» **How to complete this task**
The data below holds the lines to copy: everything from the line containing "Если у вас другой" to the line containing "Итак, у нас", both ends included, set down exactly.

» **Provided records**
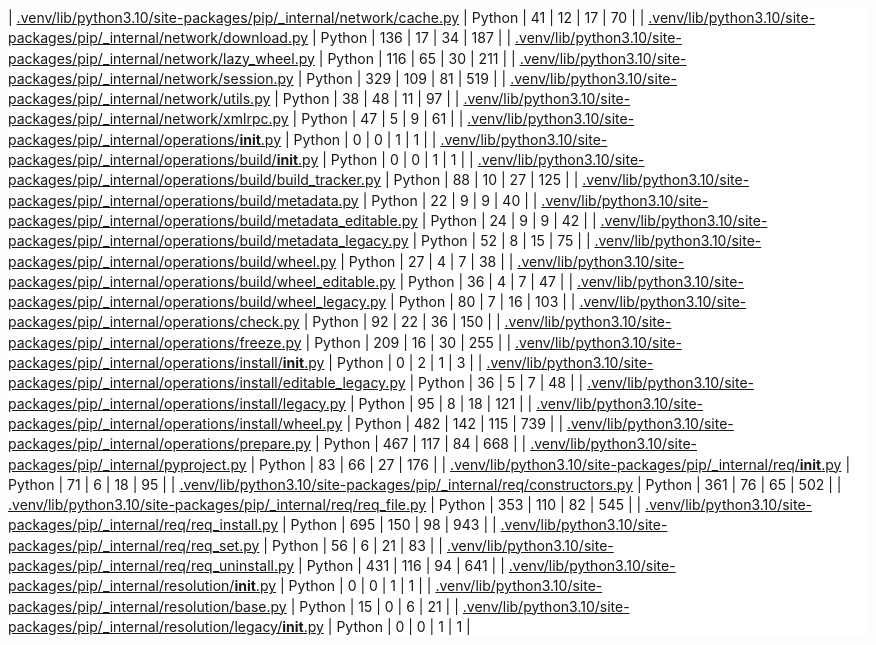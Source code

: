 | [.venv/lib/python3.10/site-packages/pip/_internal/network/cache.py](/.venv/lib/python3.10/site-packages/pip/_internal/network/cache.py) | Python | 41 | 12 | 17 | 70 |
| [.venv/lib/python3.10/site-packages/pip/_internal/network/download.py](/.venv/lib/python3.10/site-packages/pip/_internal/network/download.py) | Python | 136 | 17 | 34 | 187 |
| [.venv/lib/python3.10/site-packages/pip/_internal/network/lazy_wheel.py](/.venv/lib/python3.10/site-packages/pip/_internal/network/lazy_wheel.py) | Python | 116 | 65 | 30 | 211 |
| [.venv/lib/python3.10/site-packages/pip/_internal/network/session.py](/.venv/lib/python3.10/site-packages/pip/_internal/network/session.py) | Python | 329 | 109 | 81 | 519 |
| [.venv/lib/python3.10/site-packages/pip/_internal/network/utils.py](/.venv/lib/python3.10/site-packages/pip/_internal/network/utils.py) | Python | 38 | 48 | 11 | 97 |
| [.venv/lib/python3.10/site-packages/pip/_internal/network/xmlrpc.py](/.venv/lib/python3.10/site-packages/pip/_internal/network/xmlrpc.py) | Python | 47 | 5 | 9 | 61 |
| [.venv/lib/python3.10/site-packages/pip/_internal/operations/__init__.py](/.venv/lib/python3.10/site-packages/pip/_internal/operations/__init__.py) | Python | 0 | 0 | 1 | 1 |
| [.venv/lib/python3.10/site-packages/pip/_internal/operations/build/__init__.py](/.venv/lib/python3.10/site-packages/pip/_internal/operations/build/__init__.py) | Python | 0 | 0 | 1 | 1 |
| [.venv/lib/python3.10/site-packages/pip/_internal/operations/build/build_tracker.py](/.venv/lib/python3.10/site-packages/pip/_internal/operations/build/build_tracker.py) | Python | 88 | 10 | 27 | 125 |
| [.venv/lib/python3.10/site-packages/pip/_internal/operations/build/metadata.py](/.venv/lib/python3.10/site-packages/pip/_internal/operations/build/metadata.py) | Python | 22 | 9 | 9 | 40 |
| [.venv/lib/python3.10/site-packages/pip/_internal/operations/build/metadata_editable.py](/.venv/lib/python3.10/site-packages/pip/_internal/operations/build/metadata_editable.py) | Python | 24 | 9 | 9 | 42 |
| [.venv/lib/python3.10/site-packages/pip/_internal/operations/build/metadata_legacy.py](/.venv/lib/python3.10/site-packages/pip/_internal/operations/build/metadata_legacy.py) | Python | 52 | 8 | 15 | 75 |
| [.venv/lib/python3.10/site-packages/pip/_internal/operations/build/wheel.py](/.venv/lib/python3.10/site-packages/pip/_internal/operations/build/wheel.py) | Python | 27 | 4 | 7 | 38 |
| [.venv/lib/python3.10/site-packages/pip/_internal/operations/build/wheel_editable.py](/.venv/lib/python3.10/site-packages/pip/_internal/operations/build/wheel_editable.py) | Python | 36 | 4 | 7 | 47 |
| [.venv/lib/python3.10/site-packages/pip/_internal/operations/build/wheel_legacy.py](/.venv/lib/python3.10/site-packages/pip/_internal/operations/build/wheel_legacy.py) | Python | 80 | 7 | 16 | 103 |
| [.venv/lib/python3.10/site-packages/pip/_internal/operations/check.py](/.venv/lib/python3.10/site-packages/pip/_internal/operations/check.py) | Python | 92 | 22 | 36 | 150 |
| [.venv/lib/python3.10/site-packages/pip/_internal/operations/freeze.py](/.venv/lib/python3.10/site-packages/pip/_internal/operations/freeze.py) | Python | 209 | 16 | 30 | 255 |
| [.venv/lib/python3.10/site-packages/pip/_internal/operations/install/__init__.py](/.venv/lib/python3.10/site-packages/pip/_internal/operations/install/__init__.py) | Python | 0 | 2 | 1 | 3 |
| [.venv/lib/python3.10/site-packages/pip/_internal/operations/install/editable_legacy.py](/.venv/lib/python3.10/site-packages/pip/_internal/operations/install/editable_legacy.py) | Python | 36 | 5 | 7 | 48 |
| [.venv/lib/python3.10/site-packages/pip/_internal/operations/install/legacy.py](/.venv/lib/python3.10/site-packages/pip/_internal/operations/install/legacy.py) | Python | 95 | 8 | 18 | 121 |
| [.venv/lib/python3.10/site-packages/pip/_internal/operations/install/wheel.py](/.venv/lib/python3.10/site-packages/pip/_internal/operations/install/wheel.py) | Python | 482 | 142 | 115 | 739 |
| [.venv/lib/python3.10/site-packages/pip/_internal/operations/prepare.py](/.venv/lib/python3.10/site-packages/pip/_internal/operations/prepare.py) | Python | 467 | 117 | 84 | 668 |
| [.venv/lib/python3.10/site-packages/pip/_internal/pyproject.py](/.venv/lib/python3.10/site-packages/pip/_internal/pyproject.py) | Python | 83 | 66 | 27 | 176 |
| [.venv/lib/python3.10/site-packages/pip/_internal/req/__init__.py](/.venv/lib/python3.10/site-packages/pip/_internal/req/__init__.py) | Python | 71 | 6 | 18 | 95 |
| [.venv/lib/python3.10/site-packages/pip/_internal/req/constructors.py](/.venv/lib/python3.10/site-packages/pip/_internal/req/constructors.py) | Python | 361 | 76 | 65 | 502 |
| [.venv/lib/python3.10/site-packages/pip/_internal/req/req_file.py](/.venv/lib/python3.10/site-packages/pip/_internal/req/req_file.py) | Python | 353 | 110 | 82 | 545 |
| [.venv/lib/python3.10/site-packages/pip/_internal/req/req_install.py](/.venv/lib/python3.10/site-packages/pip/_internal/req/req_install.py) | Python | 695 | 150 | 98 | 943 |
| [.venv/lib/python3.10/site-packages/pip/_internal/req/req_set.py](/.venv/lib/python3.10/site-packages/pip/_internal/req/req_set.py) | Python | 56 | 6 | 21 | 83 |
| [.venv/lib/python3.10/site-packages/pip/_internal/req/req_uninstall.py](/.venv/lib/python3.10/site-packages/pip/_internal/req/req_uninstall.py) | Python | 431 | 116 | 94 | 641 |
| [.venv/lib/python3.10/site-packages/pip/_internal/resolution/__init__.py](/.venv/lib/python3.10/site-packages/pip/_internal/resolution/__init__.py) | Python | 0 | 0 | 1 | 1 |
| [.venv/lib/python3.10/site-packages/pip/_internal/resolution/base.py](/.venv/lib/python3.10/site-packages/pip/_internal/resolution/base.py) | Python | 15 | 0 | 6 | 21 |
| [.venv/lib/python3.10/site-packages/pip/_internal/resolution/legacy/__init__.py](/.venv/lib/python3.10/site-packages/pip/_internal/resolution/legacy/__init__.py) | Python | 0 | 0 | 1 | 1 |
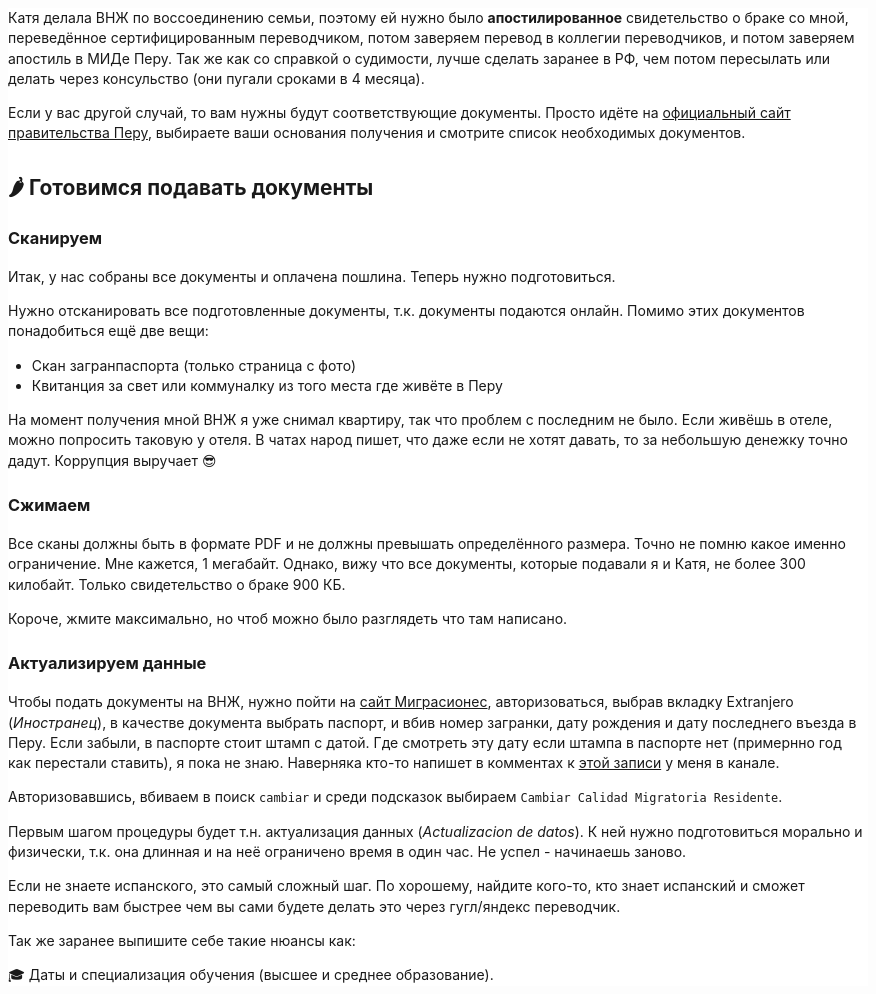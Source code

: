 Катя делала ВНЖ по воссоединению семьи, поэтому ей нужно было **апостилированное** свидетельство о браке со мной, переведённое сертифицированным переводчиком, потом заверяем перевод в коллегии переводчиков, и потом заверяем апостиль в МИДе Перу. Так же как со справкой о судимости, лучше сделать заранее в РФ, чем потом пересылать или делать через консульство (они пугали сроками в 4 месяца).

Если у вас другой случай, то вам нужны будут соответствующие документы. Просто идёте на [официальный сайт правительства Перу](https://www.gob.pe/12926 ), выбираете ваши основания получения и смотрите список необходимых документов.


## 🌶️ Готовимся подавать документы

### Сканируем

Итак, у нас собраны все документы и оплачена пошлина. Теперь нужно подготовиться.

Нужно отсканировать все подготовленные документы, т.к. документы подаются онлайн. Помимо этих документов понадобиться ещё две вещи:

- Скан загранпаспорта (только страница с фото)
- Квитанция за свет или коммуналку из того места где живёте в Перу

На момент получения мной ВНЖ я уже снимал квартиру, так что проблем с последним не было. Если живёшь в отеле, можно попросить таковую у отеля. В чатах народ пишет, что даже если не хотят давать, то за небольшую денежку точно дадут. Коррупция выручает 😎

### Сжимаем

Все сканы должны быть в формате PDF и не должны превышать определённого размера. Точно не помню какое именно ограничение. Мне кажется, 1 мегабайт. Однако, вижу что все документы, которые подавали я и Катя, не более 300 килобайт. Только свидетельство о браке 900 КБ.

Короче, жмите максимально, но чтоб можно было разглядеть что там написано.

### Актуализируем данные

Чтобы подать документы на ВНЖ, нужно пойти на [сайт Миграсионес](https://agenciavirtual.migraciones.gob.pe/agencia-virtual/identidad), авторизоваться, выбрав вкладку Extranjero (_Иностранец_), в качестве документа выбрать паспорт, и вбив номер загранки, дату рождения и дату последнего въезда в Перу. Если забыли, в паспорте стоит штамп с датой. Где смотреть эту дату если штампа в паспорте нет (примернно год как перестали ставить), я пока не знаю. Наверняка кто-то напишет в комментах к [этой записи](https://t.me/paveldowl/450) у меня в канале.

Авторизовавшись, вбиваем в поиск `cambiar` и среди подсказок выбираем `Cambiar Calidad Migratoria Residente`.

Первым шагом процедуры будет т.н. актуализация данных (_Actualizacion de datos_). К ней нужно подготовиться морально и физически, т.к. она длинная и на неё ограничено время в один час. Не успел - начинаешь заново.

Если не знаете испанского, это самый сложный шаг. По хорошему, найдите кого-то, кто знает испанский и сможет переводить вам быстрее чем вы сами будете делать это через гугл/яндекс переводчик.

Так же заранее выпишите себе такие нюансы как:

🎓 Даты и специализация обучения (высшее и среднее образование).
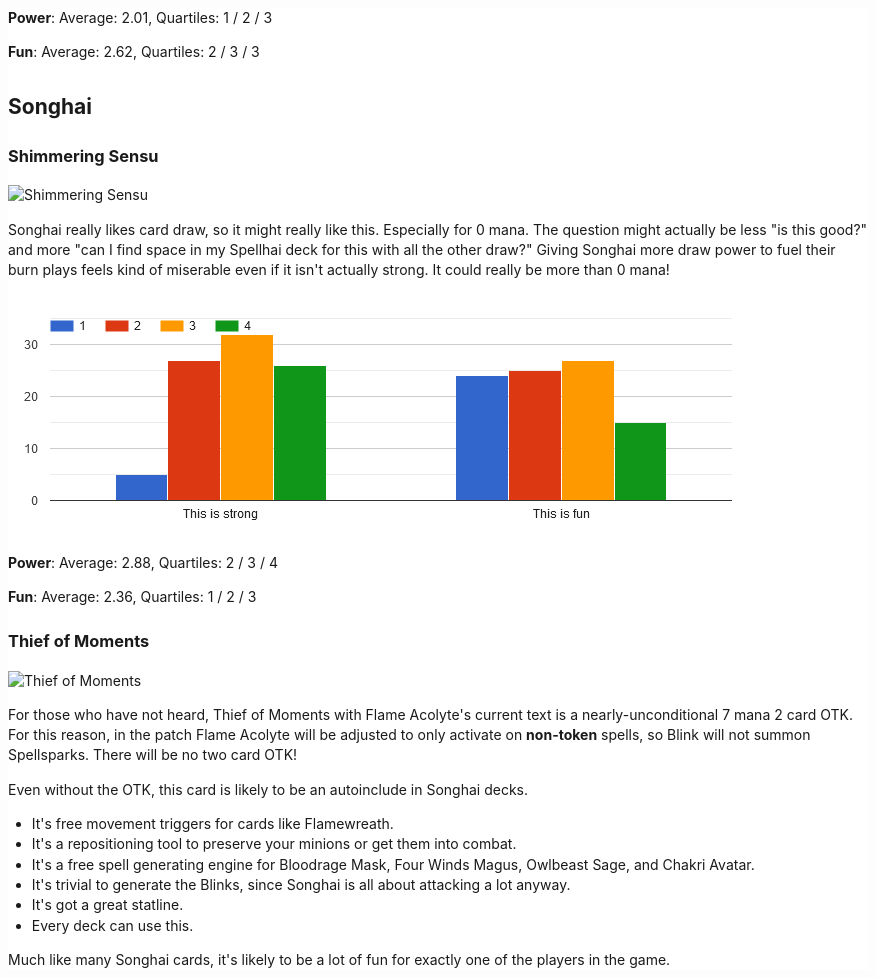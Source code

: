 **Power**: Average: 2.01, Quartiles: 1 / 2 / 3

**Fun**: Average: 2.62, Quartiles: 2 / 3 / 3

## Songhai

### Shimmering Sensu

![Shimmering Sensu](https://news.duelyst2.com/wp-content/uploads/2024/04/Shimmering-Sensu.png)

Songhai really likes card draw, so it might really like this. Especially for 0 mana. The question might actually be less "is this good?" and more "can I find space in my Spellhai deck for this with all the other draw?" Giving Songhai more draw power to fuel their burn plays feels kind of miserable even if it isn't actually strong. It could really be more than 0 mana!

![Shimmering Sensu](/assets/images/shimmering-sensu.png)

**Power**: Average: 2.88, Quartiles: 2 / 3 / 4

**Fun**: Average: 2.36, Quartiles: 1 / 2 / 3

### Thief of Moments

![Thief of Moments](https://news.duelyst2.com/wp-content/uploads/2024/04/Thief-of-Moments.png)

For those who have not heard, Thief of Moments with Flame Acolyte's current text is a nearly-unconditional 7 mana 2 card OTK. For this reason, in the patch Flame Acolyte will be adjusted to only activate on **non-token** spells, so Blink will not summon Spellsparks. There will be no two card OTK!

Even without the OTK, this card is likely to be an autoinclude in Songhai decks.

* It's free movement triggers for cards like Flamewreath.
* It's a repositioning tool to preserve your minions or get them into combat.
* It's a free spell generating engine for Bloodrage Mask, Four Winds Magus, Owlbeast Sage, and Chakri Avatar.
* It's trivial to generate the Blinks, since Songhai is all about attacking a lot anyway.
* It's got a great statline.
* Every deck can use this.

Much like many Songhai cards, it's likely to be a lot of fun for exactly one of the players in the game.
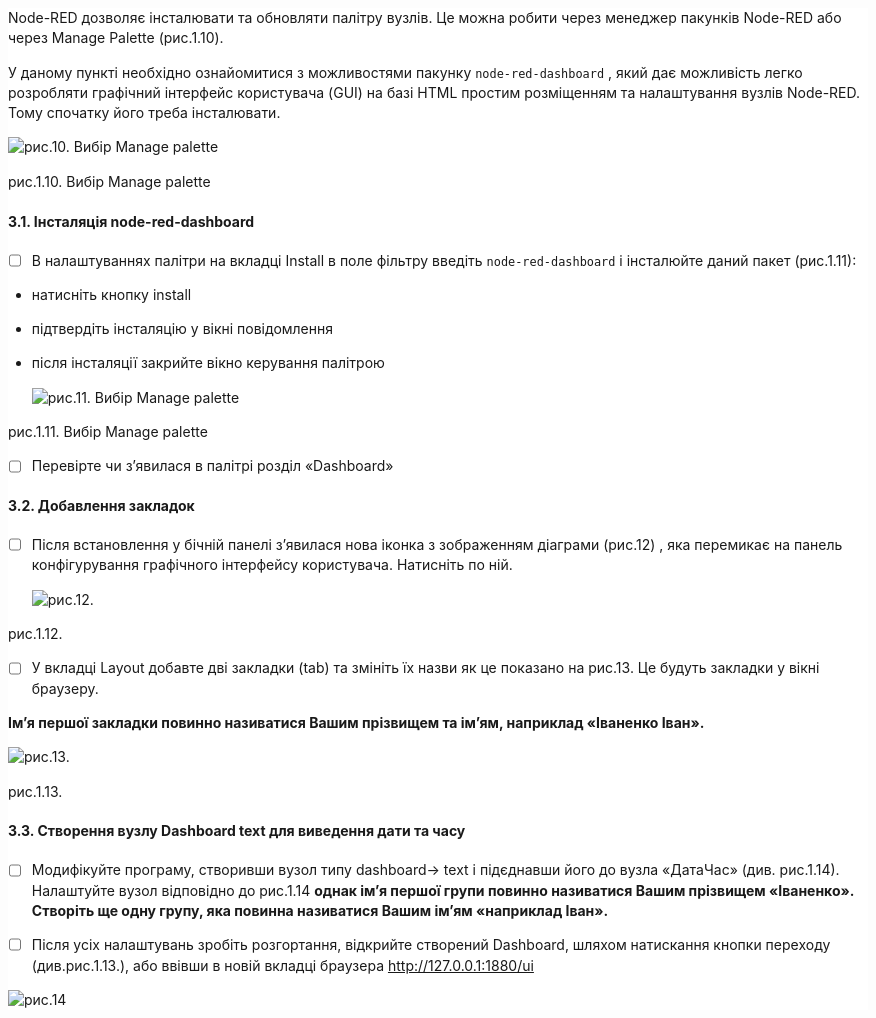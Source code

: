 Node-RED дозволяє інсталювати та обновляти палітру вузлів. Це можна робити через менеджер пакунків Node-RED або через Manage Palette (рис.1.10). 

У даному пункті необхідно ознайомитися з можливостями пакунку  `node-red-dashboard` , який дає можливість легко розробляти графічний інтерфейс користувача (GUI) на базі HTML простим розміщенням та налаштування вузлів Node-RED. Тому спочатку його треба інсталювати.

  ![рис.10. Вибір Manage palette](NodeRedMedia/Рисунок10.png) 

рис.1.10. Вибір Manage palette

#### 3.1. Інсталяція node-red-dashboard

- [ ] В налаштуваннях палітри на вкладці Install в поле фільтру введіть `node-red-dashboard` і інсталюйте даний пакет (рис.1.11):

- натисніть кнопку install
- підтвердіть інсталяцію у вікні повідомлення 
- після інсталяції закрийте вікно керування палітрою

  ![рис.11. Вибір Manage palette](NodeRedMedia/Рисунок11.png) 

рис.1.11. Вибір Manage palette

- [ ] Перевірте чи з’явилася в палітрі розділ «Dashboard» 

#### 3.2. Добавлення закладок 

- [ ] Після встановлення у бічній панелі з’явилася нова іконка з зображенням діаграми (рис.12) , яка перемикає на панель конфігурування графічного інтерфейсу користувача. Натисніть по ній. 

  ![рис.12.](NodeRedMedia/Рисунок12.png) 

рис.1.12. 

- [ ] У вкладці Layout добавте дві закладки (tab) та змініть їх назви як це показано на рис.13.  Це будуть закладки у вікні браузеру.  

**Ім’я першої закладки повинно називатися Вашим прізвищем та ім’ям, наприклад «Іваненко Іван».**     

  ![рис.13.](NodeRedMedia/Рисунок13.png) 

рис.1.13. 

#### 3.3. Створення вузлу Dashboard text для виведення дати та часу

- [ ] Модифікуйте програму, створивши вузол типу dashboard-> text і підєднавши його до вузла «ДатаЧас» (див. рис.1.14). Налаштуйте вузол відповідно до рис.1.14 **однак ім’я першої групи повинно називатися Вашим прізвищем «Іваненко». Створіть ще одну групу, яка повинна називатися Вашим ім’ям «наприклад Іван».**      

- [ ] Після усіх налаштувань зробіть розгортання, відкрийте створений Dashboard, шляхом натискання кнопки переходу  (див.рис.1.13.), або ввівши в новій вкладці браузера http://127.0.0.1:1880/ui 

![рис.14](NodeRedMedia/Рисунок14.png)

» **Response**
Если у вас другой случай, то вам нужны будут соответствующие документы. Просто идёте на [официальный сайт правительства Перу](https://www.gob.pe/12926 ), выбираете ваши основания получения и смотрите список необходимых документов.


## 🌶️ Готовимся подавать документы

### Сканируем

Итак, у нас собраны все документы и оплачена пошлина. Теперь нужно подготовиться.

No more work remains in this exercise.